# Boat floor material



## JasonL (May 17, 2011)

I need to do some repair work on my boat's floor and was wanting to find a water resistant flooring material that is fairly light. I was thinking about trying to find some sort of PVC material in sheets from 1/2 to 3/4 inches in thickness.

Anyone see any reason why this wouldn't work? Also, does anyone know where in the area I could find a material like this?


----------



## GWally (May 16, 2009)

Probably not what you are looking for, but I needed to replace 2 decent size deck areas in my "project". It is not light, but I don't know of any poly that would have held up without using stiffeners. I picked up some of the 3/4 cabinet plywood at HD. They have it at a very reasonable price and it has exterior glue. After seeing some epoxy coated exterior stuff peel and doing some reading, I decided on the best exterior latex I could find. This stuff holds up over 6 years of testing and I remember having some wood siding still looking good after like 15 years. The research I did which was about guys using this stuff on boats, including hulls, indicates that the advantage is that the main ingredients (don't remember the technical term) being water based, will actually absord into the wood where other solvents will not. One of the posters discovered that when he was trying to strip part of an old boat that had been painted with latex, he couldn't get it all, it had soaked into the wood.
I used recent Consumer Reports testing and decided on the Behr Ultra Supreme (something like that) exterior latex which is also a primer. I have been impressed with how it holds up. 
Just a thought. The thing I like about it is if it gets scuffed up, just roll or brush some more on.
I had painted our front porch with marine Polyurethane and some places it just didn't do that well. I redid it with the Behr and it is holding up to foot traffic and washes off.
Sorry to be so long. Just a thought.
If you do go this way, I have put several coats on the edges to ensure they are well sealed.
Starboard would probably do a good job for you, but can be really pricey.


----------



## JasonL (May 17, 2011)

GWally said:


> Probably not what you are looking for, but I needed to replace 2 decent size deck areas in my "project". It is not light, but I don't know of any poly that would have held up without using stiffeners. I picked up some of the 3/4 cabinet plywood at HD. They have it at a very reasonable price and it has exterior glue. After seeing some epoxy coated exterior stuff peel and doing some reading, I decided on the best exterior latex I could find. This stuff holds up over 6 years of testing and I remember having some wood siding still looking good after like 15 years. The research I did which was about guys using this stuff on boats, including hulls, indicates that the advantage is that the main ingredients (don't remember the technical term) being water based, will actually absord into the wood where other solvents will not. One of the posters discovered that when he was trying to strip part of an old boat that had been painted with latex, he couldn't get it all, it had soaked into the wood.
> I used recent Consumer Reports testing and decided on the Behr Ultra Supreme (something like that) exterior latex which is also a primer. I have been impressed with how it holds up.
> Just a thought. The thing I like about it is if it gets scuffed up, just roll or brush some more on.
> I had painted our front porch with marine Polyurethane and some places it just didn't do that well. I redid it with the Behr and it is holding up to foot traffic and washes off.
> ...



Thanks for all of the info. Are there any retail outlets for Starboard in Pensacola?


----------



## kanaka (Oct 3, 2007)

Starboard isn't light and definitely not cheap. Are you trying to put the stuff down to create a floor?


----------



## JasonL (May 17, 2011)

kanaka said:


> Starboard isn't light and definitely not cheap. Are you trying to put the stuff down to create a floor?

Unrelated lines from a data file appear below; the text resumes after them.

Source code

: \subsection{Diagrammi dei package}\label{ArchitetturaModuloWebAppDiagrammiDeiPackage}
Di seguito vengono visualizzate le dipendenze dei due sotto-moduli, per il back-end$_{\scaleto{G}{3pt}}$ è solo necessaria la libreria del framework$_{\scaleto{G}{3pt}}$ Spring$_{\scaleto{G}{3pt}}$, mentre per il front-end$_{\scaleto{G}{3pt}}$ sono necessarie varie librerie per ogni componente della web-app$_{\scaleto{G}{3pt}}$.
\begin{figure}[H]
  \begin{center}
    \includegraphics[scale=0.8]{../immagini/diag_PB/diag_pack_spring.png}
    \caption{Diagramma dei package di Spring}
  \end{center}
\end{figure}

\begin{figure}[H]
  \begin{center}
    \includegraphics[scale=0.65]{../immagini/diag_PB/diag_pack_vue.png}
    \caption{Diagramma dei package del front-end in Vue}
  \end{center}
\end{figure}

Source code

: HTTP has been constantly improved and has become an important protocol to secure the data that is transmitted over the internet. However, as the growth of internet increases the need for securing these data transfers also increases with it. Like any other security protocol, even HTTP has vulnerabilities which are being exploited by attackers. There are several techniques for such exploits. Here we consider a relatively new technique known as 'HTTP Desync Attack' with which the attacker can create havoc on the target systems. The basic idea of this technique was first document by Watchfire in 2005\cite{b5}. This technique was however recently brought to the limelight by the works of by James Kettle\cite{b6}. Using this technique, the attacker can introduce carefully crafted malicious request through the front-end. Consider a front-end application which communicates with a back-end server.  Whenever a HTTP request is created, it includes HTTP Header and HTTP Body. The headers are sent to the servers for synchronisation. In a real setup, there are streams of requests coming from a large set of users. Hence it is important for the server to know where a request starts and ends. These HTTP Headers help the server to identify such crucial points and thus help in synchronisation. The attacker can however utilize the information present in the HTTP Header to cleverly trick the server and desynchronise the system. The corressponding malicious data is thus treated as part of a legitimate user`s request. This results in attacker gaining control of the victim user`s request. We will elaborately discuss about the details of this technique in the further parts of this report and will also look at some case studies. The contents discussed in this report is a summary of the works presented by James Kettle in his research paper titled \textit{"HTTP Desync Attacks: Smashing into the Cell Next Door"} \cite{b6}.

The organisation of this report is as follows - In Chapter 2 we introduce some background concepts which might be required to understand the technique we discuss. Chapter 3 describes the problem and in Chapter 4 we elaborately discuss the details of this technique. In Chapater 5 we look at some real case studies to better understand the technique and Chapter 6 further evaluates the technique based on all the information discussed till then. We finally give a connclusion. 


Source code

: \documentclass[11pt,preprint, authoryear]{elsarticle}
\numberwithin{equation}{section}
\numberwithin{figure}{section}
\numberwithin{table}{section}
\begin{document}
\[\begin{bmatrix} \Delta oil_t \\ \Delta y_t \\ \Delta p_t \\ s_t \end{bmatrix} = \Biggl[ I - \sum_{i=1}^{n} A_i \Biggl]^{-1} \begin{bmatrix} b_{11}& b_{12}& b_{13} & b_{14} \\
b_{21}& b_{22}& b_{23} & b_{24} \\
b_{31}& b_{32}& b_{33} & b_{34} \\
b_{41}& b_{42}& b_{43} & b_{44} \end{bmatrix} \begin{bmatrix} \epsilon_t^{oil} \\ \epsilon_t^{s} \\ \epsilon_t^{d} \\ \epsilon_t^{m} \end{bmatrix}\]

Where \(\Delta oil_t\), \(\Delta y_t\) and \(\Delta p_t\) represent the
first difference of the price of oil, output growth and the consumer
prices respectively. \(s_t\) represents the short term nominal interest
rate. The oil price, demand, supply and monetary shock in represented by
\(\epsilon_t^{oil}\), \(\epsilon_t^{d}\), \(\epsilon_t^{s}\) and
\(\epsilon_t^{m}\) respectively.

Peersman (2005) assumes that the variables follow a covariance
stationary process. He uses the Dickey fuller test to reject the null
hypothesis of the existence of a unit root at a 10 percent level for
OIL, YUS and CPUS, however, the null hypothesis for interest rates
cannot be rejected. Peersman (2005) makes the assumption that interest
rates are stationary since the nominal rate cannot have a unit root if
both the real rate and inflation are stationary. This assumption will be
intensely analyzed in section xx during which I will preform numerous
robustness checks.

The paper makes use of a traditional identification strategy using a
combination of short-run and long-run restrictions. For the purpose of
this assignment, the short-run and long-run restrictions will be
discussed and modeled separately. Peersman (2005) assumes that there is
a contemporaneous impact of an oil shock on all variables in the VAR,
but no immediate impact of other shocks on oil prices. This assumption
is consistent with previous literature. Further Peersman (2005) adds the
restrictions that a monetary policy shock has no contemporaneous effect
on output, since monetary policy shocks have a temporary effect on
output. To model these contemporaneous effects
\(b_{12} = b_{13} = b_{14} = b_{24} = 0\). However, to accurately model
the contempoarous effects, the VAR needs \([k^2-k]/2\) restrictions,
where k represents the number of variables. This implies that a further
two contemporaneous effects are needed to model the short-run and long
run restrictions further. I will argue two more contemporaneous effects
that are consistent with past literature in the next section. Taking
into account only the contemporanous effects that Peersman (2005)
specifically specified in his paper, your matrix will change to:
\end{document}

 I'm not trying to redo the whole floor as I was advised against it by a boat mechanic. The floor has a little sponge to it near the back and I'm trying to sure it up a bit by maybe laying a solid floor on top of a portion on the back of the boat.


----------



## kanaka (Oct 3, 2007)

Gotcha on fix. Short of spending an obscene ammount of $$ on starboard or marine grade plywood (NOT TREATED STUFF!) if you go Lowes or Home Depot and look at the cabinet grade plywood in whatever thickness they carry, if you can find a sheet that is blemished, offer them 1/2 the going price. 
It's gonna be the closest to marine grade ply you can find. Seal it using epoxy or resin, mount it.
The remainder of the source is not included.